BEGIN

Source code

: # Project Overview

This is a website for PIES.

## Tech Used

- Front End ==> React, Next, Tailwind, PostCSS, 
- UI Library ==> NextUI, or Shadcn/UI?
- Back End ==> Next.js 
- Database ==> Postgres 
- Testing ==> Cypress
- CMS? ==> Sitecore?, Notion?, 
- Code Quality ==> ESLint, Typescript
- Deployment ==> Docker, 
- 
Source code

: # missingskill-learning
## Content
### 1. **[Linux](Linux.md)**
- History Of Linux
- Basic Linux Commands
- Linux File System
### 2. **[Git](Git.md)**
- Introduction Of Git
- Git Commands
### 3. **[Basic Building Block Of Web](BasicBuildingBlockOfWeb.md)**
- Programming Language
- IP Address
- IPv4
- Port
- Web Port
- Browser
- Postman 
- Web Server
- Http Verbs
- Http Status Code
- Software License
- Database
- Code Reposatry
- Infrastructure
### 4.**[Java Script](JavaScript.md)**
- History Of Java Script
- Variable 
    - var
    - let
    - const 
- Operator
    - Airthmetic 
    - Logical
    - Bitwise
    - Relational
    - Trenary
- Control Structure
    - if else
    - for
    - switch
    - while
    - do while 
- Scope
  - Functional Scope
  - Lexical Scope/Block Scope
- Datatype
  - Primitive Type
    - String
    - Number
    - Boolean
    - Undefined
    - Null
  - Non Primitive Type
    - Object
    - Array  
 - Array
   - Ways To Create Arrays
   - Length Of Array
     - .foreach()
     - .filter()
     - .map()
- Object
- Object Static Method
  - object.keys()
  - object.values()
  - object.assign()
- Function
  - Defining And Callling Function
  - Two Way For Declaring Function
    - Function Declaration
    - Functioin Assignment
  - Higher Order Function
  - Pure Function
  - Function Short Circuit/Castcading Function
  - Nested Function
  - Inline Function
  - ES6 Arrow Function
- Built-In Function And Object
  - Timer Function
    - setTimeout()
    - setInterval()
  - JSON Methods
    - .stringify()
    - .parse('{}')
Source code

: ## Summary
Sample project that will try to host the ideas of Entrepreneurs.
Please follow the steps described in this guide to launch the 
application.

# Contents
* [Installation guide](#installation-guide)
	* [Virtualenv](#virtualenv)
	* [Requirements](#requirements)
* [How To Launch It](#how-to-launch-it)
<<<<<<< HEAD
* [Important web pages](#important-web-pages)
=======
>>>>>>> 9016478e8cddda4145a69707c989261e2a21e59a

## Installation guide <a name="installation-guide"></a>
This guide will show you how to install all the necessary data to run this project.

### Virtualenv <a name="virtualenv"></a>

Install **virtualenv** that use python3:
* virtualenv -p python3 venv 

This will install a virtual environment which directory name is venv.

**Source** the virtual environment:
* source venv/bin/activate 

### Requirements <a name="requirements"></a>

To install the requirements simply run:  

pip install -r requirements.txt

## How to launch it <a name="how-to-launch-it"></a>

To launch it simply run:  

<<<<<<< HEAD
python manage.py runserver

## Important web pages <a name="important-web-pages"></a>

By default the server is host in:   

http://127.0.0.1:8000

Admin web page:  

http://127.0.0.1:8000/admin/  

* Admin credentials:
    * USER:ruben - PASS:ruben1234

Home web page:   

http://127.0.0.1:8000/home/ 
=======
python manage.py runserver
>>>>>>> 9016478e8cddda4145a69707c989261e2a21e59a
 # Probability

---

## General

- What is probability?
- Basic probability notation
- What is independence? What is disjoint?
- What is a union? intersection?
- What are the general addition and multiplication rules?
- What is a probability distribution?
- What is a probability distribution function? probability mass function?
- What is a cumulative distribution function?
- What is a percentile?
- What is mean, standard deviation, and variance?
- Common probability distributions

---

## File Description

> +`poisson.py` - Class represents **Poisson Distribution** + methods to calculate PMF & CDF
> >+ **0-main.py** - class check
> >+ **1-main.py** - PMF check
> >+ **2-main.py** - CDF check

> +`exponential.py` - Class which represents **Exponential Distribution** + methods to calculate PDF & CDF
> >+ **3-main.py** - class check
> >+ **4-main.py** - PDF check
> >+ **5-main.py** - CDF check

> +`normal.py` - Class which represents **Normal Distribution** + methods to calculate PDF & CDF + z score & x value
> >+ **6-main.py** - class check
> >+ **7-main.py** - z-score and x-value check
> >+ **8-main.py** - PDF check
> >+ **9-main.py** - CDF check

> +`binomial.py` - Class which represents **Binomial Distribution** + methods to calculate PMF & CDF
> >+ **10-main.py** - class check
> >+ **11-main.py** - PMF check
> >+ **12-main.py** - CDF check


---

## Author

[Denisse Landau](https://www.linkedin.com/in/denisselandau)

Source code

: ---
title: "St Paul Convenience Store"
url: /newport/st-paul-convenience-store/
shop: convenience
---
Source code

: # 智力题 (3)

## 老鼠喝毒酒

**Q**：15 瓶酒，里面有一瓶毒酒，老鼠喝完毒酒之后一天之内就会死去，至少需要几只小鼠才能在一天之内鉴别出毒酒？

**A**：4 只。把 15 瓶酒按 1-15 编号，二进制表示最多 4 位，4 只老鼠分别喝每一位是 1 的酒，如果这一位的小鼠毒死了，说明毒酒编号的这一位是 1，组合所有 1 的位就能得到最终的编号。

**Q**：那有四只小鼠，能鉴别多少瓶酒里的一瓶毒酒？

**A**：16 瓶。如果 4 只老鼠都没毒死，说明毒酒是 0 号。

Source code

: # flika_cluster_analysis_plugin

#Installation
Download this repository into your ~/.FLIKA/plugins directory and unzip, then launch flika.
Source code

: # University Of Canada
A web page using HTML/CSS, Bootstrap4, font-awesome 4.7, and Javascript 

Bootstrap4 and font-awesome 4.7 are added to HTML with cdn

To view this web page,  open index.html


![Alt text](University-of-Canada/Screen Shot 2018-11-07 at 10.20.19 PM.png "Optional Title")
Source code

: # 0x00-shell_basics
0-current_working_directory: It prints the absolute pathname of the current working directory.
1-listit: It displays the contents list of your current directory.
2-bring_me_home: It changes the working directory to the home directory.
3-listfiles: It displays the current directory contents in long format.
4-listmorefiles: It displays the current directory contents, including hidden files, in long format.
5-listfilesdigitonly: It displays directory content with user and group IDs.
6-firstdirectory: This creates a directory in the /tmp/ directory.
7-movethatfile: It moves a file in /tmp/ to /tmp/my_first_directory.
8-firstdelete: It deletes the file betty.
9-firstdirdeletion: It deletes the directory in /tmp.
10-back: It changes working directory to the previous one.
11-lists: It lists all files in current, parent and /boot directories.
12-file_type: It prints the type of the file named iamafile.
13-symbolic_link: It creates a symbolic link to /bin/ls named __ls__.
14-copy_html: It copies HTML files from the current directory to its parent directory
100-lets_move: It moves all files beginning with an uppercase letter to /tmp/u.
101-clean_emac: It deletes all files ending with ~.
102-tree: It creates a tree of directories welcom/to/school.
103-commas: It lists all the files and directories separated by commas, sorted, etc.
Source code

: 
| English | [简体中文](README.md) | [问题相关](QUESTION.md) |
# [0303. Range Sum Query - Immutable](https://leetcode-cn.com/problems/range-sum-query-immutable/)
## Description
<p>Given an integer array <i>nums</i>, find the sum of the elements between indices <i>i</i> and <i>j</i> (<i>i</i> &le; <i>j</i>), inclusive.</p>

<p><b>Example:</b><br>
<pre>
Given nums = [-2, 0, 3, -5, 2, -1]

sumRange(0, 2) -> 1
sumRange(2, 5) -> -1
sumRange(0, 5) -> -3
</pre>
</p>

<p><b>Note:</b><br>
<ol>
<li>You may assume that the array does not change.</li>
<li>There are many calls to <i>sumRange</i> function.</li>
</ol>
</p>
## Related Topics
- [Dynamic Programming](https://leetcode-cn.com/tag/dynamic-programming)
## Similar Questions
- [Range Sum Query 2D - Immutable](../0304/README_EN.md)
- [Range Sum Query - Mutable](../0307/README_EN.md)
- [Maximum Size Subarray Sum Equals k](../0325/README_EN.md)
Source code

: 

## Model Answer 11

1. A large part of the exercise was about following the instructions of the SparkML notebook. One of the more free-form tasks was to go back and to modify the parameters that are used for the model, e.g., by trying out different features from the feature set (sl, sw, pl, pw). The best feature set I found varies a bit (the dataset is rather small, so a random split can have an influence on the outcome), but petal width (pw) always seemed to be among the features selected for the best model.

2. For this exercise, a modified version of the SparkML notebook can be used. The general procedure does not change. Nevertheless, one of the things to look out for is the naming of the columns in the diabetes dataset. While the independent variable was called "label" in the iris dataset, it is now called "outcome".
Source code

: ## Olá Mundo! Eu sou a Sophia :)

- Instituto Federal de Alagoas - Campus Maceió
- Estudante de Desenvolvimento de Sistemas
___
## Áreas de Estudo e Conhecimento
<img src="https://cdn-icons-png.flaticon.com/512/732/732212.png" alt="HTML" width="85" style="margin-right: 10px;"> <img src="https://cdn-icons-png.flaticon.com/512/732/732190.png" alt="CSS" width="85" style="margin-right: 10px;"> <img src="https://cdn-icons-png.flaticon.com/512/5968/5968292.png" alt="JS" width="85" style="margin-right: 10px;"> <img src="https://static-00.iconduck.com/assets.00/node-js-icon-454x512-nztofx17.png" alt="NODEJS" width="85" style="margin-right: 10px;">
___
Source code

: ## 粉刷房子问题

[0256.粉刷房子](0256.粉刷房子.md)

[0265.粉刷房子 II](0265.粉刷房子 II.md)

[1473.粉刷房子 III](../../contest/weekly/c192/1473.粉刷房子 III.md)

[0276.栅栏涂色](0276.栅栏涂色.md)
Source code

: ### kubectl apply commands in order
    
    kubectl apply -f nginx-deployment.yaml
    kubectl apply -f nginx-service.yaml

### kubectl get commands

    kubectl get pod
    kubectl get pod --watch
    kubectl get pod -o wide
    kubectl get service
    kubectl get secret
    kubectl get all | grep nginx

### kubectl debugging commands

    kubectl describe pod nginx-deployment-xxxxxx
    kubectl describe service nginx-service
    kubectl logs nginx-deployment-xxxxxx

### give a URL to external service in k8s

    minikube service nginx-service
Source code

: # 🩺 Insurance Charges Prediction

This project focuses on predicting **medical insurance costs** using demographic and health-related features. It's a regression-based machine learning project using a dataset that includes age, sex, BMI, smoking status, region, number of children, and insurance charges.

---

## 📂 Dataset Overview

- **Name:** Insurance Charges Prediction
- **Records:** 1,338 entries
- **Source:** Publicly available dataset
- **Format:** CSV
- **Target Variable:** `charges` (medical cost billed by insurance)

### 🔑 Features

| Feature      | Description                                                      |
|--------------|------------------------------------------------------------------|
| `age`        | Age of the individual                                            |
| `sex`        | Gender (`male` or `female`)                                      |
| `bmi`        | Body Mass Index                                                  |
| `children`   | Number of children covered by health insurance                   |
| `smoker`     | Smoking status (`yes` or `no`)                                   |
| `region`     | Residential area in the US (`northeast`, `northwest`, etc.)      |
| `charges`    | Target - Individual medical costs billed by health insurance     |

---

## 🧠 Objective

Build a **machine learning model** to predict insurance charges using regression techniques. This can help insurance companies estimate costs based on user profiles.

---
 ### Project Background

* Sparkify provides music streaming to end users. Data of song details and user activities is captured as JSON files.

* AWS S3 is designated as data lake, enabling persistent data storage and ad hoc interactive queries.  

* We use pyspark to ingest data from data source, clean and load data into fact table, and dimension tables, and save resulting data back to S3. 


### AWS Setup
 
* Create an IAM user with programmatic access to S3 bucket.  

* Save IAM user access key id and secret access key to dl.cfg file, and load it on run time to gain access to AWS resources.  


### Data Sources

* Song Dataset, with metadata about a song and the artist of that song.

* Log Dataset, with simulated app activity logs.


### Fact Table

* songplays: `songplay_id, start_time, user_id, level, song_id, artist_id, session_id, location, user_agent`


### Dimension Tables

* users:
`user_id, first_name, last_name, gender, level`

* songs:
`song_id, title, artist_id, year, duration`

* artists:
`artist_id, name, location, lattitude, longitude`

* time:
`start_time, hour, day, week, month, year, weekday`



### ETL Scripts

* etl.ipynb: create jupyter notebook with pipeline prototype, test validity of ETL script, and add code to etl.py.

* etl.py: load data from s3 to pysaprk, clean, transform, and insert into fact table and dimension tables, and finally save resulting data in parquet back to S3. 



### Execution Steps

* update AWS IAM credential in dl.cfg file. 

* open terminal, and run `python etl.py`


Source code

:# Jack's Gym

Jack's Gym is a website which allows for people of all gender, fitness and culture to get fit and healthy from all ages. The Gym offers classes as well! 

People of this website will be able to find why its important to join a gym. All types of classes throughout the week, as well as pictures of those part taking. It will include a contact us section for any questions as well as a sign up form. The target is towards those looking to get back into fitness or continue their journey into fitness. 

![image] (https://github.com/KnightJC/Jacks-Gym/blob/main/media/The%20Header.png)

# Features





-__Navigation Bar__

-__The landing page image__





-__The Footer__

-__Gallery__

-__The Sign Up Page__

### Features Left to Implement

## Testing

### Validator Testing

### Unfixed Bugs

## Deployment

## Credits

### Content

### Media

END

*Directions*:
Wherever a line contains the string "xxxxxx", copy that line from the data.

*Output of the exercise*:
    kubectl describe pod nginx-deployment-xxxxxx
    kubectl logs nginx-deployment-xxxxxx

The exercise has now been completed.